On Sunday, Dabbagh said during a news conference that the Iraqi officials who had made the accusations against Iran had acted irresponsibly and that Maliki had appointed a Cabinet-level committee to investigate the claims. Committee members include the commander of the Iraqi armed forces and the nation's ministers of defense, interior and national security.

"We need to document this information . . . and prove whether such country is interfering or not," he said. "If there is real interference, or Iranian arming, then this is a dangerous agenda which is not accepted by the Iraqi government and should be discussed at the highest levels with Iran."

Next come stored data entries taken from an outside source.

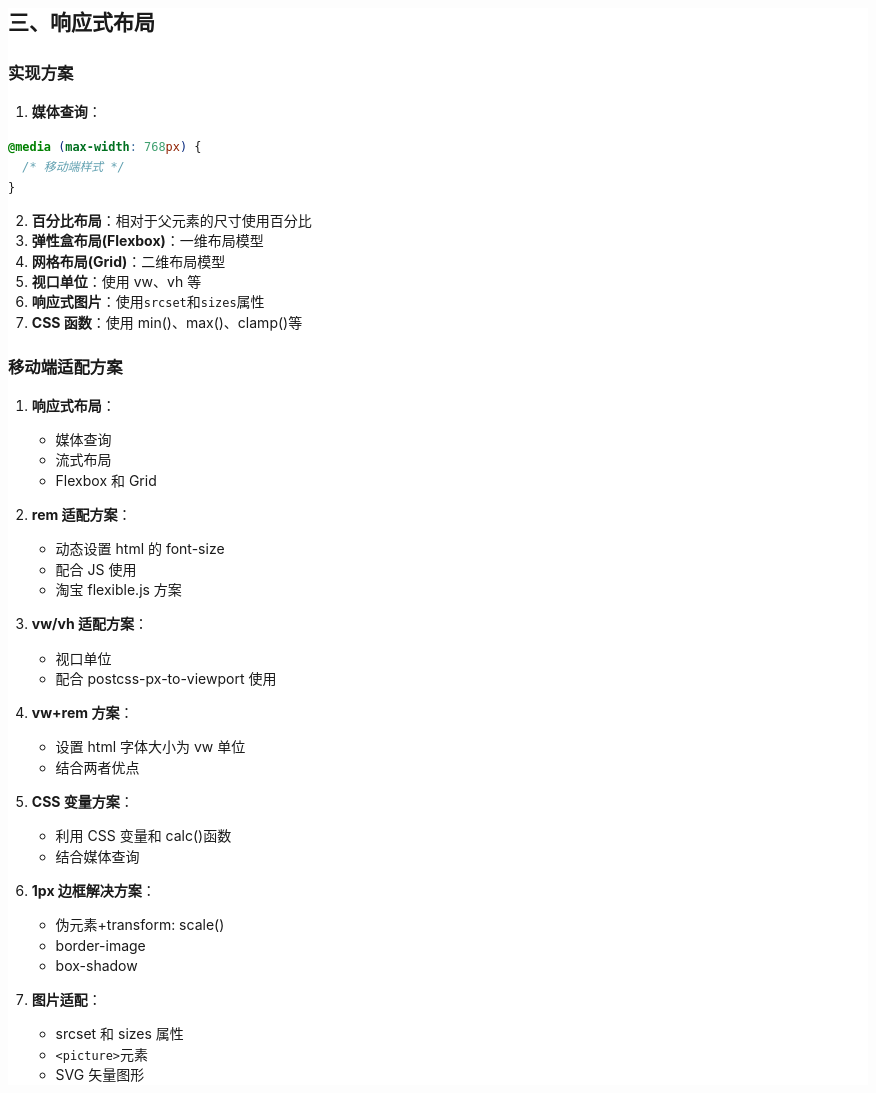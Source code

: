 ## 三、响应式布局

### 实现方案

1. **媒体查询**：

```css
@media (max-width: 768px) {
  /* 移动端样式 */
}
```

2. **百分比布局**：相对于父元素的尺寸使用百分比
3. **弹性盒布局(Flexbox)**：一维布局模型
4. **网格布局(Grid)**：二维布局模型
5. **视口单位**：使用 vw、vh 等
6. **响应式图片**：使用`srcset`和`sizes`属性
7. **CSS 函数**：使用 min()、max()、clamp()等

### 移动端适配方案

1. **响应式布局**：

   - 媒体查询
   - 流式布局
   - Flexbox 和 Grid

2. **rem 适配方案**：

   - 动态设置 html 的 font-size
   - 配合 JS 使用
   - 淘宝 flexible.js 方案

3. **vw/vh 适配方案**：

   - 视口单位
   - 配合 postcss-px-to-viewport 使用

4. **vw+rem 方案**：

   - 设置 html 字体大小为 vw 单位
   - 结合两者优点

5. **CSS 变量方案**：

   - 利用 CSS 变量和 calc()函数
   - 结合媒体查询

6. **1px 边框解决方案**：

   - 伪元素+transform: scale()
   - border-image
   - box-shadow

7. **图片适配**：

   - srcset 和 sizes 属性
   - `<picture>`元素
   - SVG 矢量图形
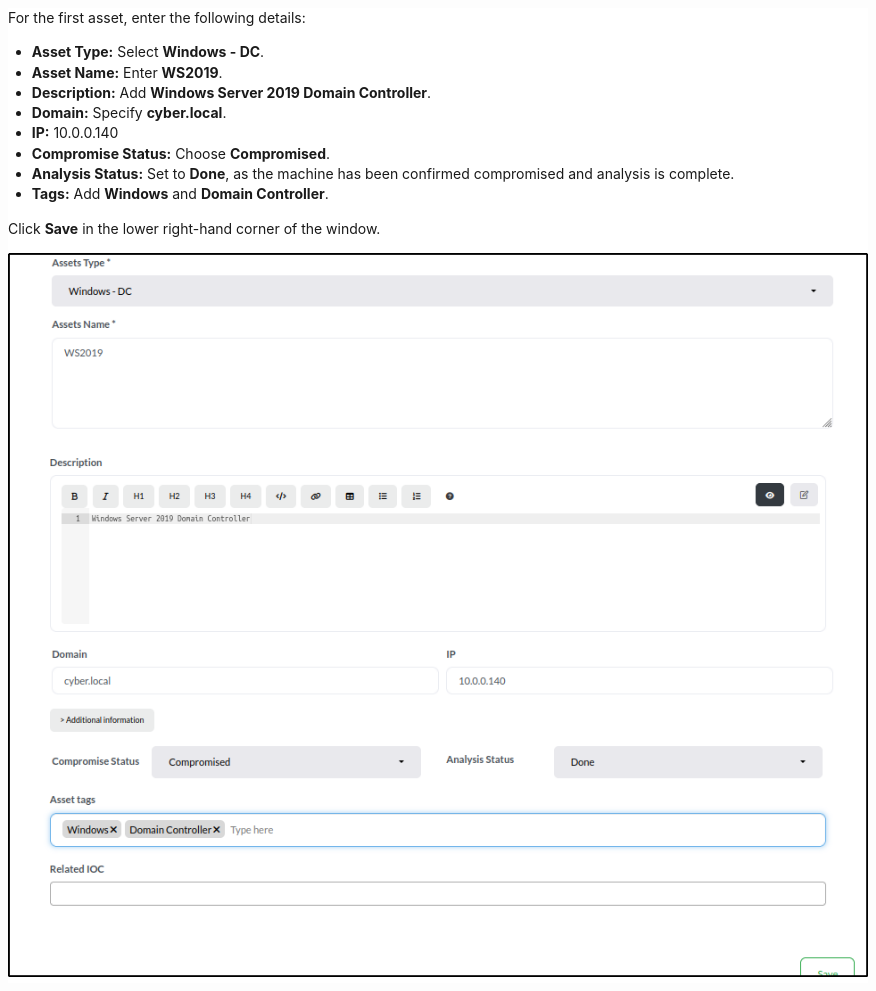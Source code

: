 For the first asset, enter the following details:

- **Asset Type:** Select **Windows - DC**.
- **Asset Name:** Enter **WS2019**.
- **Description:** Add **Windows Server 2019 Domain Controller**.
- **Domain:** Specify **cyber.local**.
- **IP:** 10.0.0.140
- **Compromise Status:** Choose **Compromised**.
- **Analysis Status:** Set to **Done**, as the machine has been confirmed compromised and analysis is complete.
- **Tags:** Add **Windows** and **Domain Controller**.

Click **Save** in the lower right-hand corner of the window. 

![image.png](image%2013.png)
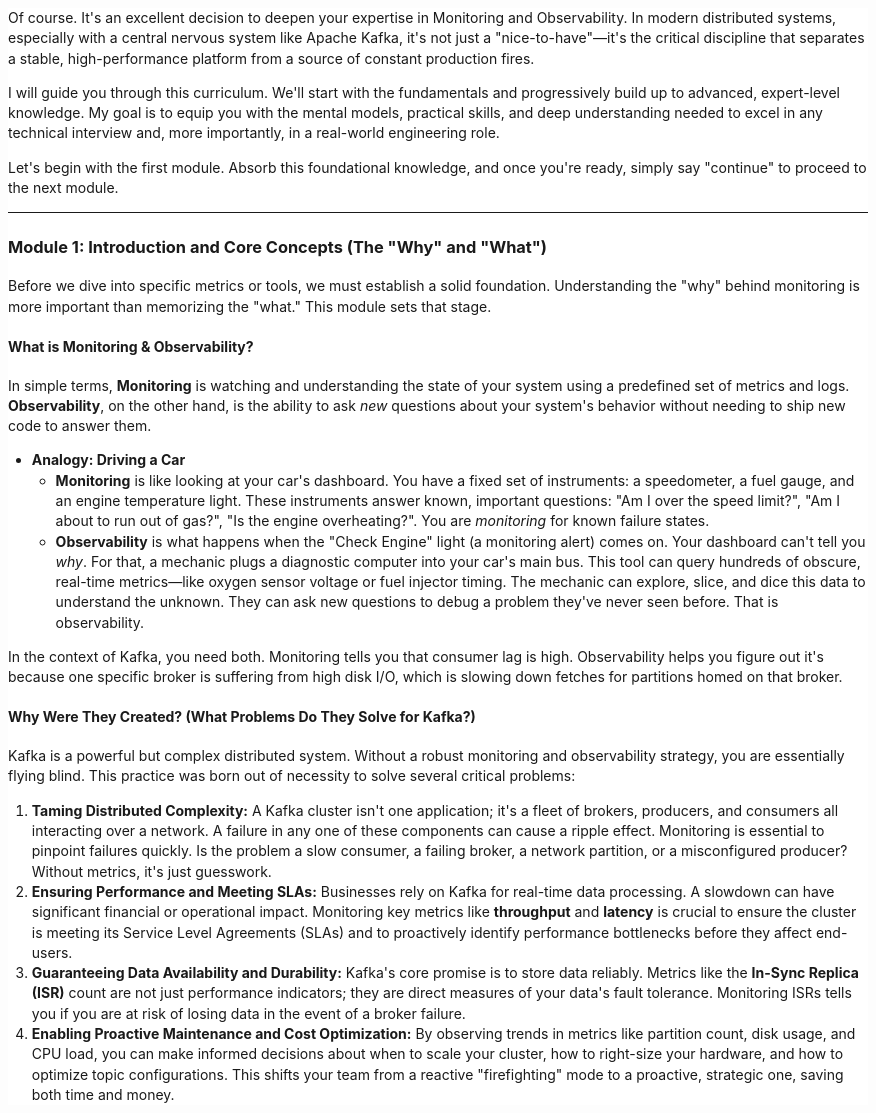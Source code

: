Of course. It's an excellent decision to deepen your expertise in Monitoring and Observability. In modern distributed systems, especially with a central nervous system like Apache Kafka, it's not just a "nice-to-have"—it's the critical discipline that separates a stable, high-performance platform from a source of constant production fires.

I will guide you through this curriculum. We'll start with the fundamentals and progressively build up to advanced, expert-level knowledge. My goal is to equip you with the mental models, practical skills, and deep understanding needed to excel in any technical interview and, more importantly, in a real-world engineering role.

Let's begin with the first module. Absorb this foundational knowledge, and once you're ready, simply say "continue" to proceed to the next module.

***

### **Module 1: Introduction and Core Concepts (The "Why" and "What")**

Before we dive into specific metrics or tools, we must establish a solid foundation. Understanding the "why" behind monitoring is more important than memorizing the "what." This module sets that stage.

#### **What is Monitoring \& Observability?**

In simple terms, **Monitoring** is watching and understanding the state of your system using a predefined set of metrics and logs. **Observability**, on the other hand, is the ability to ask *new* questions about your system's behavior without needing to ship new code to answer them.

* **Analogy: Driving a Car**
    * **Monitoring** is like looking at your car's dashboard. You have a fixed set of instruments: a speedometer, a fuel gauge, and an engine temperature light. These instruments answer known, important questions: "Am I over the speed limit?", "Am I about to run out of gas?", "Is the engine overheating?". You are *monitoring* for known failure states.
    * **Observability** is what happens when the "Check Engine" light (a monitoring alert) comes on. Your dashboard can't tell you *why*. For that, a mechanic plugs a diagnostic computer into your car's main bus. This tool can query hundreds of obscure, real-time metrics—like oxygen sensor voltage or fuel injector timing. The mechanic can explore, slice, and dice this data to understand the unknown. They can ask new questions to debug a problem they've never seen before. That is observability.

In the context of Kafka, you need both. Monitoring tells you that consumer lag is high. Observability helps you figure out it's because one specific broker is suffering from high disk I/O, which is slowing down fetches for partitions homed on that broker.

#### **Why Were They Created? (What Problems Do They Solve for Kafka?)**

Kafka is a powerful but complex distributed system. Without a robust monitoring and observability strategy, you are essentially flying blind. This practice was born out of necessity to solve several critical problems:

1. **Taming Distributed Complexity:** A Kafka cluster isn't one application; it's a fleet of brokers, producers, and consumers all interacting over a network. A failure in any one of these components can cause a ripple effect. Monitoring is essential to pinpoint failures quickly. Is the problem a slow consumer, a failing broker, a network partition, or a misconfigured producer? Without metrics, it's just guesswork.
2. **Ensuring Performance and Meeting SLAs:** Businesses rely on Kafka for real-time data processing. A slowdown can have significant financial or operational impact. Monitoring key metrics like **throughput** and **latency** is crucial to ensure the cluster is meeting its Service Level Agreements (SLAs) and to proactively identify performance bottlenecks before they affect end-users.
3. **Guaranteeing Data Availability and Durability:** Kafka's core promise is to store data reliably. Metrics like the **In-Sync Replica (ISR)** count are not just performance indicators; they are direct measures of your data's fault tolerance. Monitoring ISRs tells you if you are at risk of losing data in the event of a broker failure.
4. **Enabling Proactive Maintenance and Cost Optimization:** By observing trends in metrics like partition count, disk usage, and CPU load, you can make informed decisions about when to scale your cluster, how to right-size your hardware, and how to optimize topic configurations. This shifts your team from a reactive "firefighting" mode to a proactive, strategic one, saving both time and money.
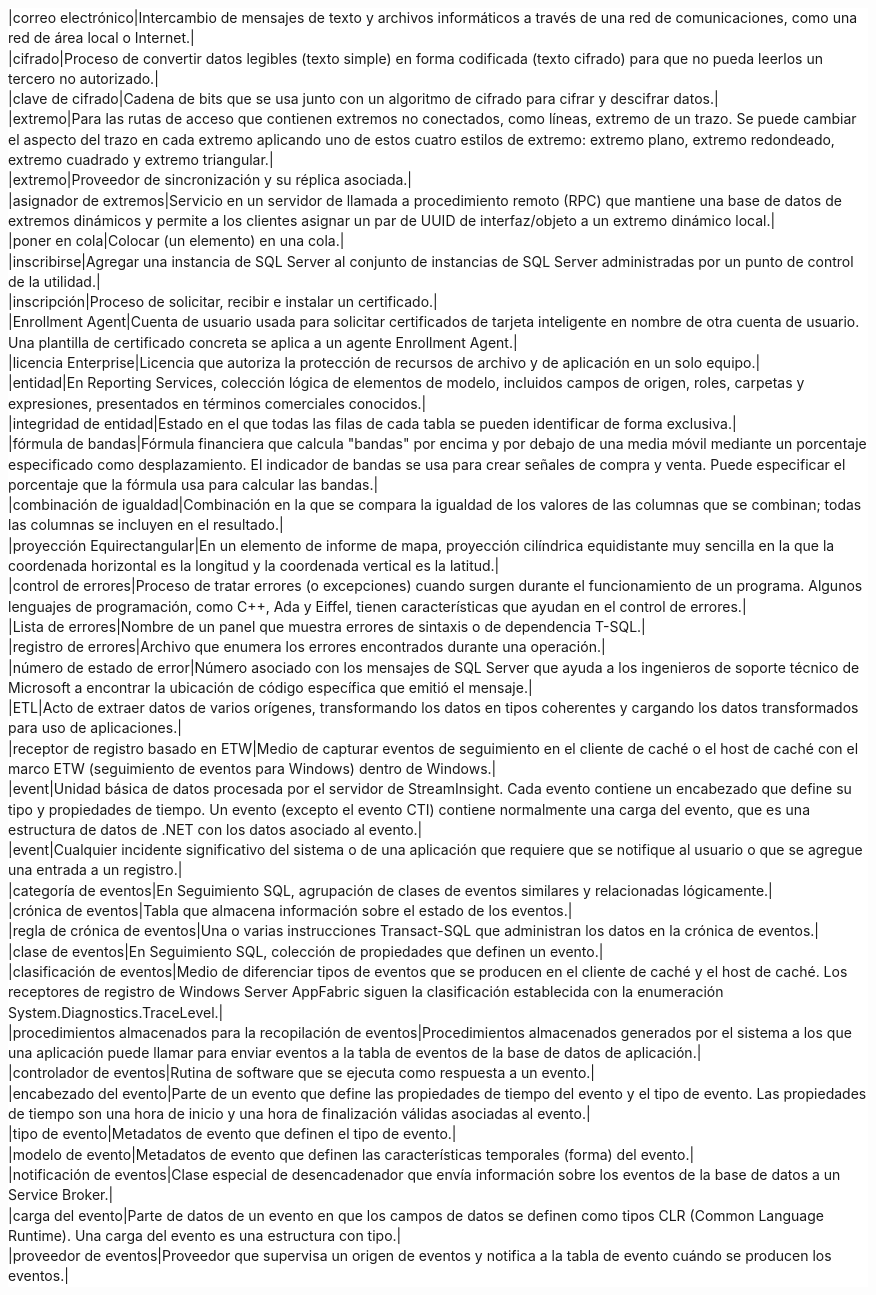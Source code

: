 |correo electrónico|Intercambio de mensajes de texto y archivos informáticos a través de una red de comunicaciones, como una red de área local o Internet.|  
|cifrado|Proceso de convertir datos legibles (texto simple) en forma codificada (texto cifrado) para que no pueda leerlos un tercero no autorizado.|  
|clave de cifrado|Cadena de bits que se usa junto con un algoritmo de cifrado para cifrar y descifrar datos.|  
|extremo|Para las rutas de acceso que contienen extremos no conectados, como líneas, extremo de un trazo. Se puede cambiar el aspecto del trazo en cada extremo aplicando uno de estos cuatro estilos de extremo: extremo plano, extremo redondeado, extremo cuadrado y extremo triangular.|  
|extremo|Proveedor de sincronización y su réplica asociada.|  
|asignador de extremos|Servicio en un servidor de llamada a procedimiento remoto (RPC) que mantiene una base de datos de extremos dinámicos y permite a los clientes asignar un par de UUID de interfaz/objeto a un extremo dinámico local.|  
|poner en cola|Colocar (un elemento) en una cola.|  
|inscribirse|Agregar una instancia de SQL Server al conjunto de instancias de SQL Server administradas por un punto de control de la utilidad.|  
|inscripción|Proceso de solicitar, recibir e instalar un certificado.|  
|Enrollment Agent|Cuenta de usuario usada para solicitar certificados de tarjeta inteligente en nombre de otra cuenta de usuario. Una plantilla de certificado concreta se aplica a un agente Enrollment Agent.|  
|licencia Enterprise|Licencia que autoriza la protección de recursos de archivo y de aplicación en un solo equipo.|  
|entidad|En Reporting Services, colección lógica de elementos de modelo, incluidos campos de origen, roles, carpetas y expresiones, presentados en términos comerciales conocidos.|  
|integridad de entidad|Estado en el que todas las filas de cada tabla se pueden identificar de forma exclusiva.|  
|fórmula de bandas|Fórmula financiera que calcula "bandas" por encima y por debajo de una media móvil mediante un porcentaje especificado como desplazamiento. El indicador de bandas se usa para crear señales de compra y venta. Puede especificar el porcentaje que la fórmula usa para calcular las bandas.|  
|combinación de igualdad|Combinación en la que se compara la igualdad de los valores de las columnas que se combinan; todas las columnas se incluyen en el resultado.|  
|proyección Equirectangular|En un elemento de informe de mapa, proyección cilíndrica equidistante muy sencilla en la que la coordenada horizontal es la longitud y la coordenada vertical es la latitud.|  
|control de errores|Proceso de tratar errores (o excepciones) cuando surgen durante el funcionamiento de un programa. Algunos lenguajes de programación, como C++, Ada y Eiffel, tienen características que ayudan en el control de errores.|  
|Lista de errores|Nombre de un panel que muestra errores de sintaxis o de dependencia T-SQL.|  
|registro de errores|Archivo que enumera los errores encontrados durante una operación.|  
|número de estado de error|Número asociado con los mensajes de SQL Server que ayuda a los ingenieros de soporte técnico de Microsoft a encontrar la ubicación de código específica que emitió el mensaje.|  
|ETL|Acto de extraer datos de varios orígenes, transformando los datos en tipos coherentes y cargando los datos transformados para uso de aplicaciones.|  
|receptor de registro basado en ETW|Medio de capturar eventos de seguimiento en el cliente de caché o el host de caché con el marco ETW (seguimiento de eventos para Windows) dentro de Windows.|  
|event|Unidad básica de datos procesada por el servidor de StreamInsight. Cada evento contiene un encabezado que define su tipo y propiedades de tiempo. Un evento (excepto el evento CTI) contiene normalmente una carga del evento, que es una estructura de datos de .NET con los datos asociado al evento.|  
|event|Cualquier incidente significativo del sistema o de una aplicación que requiere que se notifique al usuario o que se agregue una entrada a un registro.|  
|categoría de eventos|En Seguimiento SQL, agrupación de clases de eventos similares y relacionadas lógicamente.|  
|crónica de eventos|Tabla que almacena información sobre el estado de los eventos.|  
|regla de crónica de eventos|Una o varias instrucciones Transact-SQL que administran los datos en la crónica de eventos.|  
|clase de eventos|En Seguimiento SQL, colección de propiedades que definen un evento.|  
|clasificación de eventos|Medio de diferenciar tipos de eventos que se producen en el cliente de caché y el host de caché. Los receptores de registro de Windows Server AppFabric siguen la clasificación establecida con la enumeración System.Diagnostics.TraceLevel.|  
|procedimientos almacenados para la recopilación de eventos|Procedimientos almacenados generados por el sistema a los que una aplicación puede llamar para enviar eventos a la tabla de eventos de la base de datos de aplicación.|  
|controlador de eventos|Rutina de software que se ejecuta como respuesta a un evento.|  
|encabezado del evento|Parte de un evento que define las propiedades de tiempo del evento y el tipo de evento. Las propiedades de tiempo son una hora de inicio y una hora de finalización válidas asociadas al evento.|  
|tipo de evento|Metadatos de evento que definen el tipo de evento.|  
|modelo de evento|Metadatos de evento que definen las características temporales (forma) del evento.|  
|notificación de eventos|Clase especial de desencadenador que envía información sobre los eventos de la base de datos a un Service Broker.|  
|carga del evento|Parte de datos de un evento en que los campos de datos se definen como tipos CLR (Common Language Runtime). Una carga del evento es una estructura con tipo.|  
|proveedor de eventos|Proveedor que supervisa un origen de eventos y notifica a la tabla de evento cuándo se producen los eventos.|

The announcement came as a surprise to U.S. officials, who last week described the discovery of large quantities of Iranian munitions in Basra as an "eye-opener" for the Iraqi government. A senior military official in Baghdad said Sunday, "We were blindsided by this.

"My guess is that the group that went over to Iran was made scared," said the official, who spoke on condition of anonymity because of the sensitivity of the issue. "That's the only thing I can think of, why they would change their position, because they have seen the evidence."

Hours later, Dabbagh softened his statement in telephone calls to Reuters and other media outlets.

In an interview arranged by a U.S. official, Dabbagh told the Washington Post that there was "concrete proof" that Iran had "interfered in Iraqi affairs."

He told Reuters: "The prime minister has ordered the formation of a committee to document the interference of the Iranians in Iraqi affairs. The Iraqi government will follow up with the Iranians and put [these findings] in front of them."

Iran, which has ties to Shiite factions on both sides of the current fighting, promised the delegation that it would help Iraq crack down on any illegal trafficking of weapons and personnel across the two countries' long and porous border, including by sharing intelligence. But Shiite lawmakers who were briefed on the visit said the pledges appeared no different from what was promised to Maliki when he visited Iran last summer.

The Basra offensive sparked a backlash by Shiite militiamen in Baghdad, which U.S. officials blame on Iranian-backed extremists. Hundreds have been killed since the fighting began at the end of March, mainly in the Sadr City stronghold of radical Shiite cleric Muqtada Sadr's Mahdi Army militia.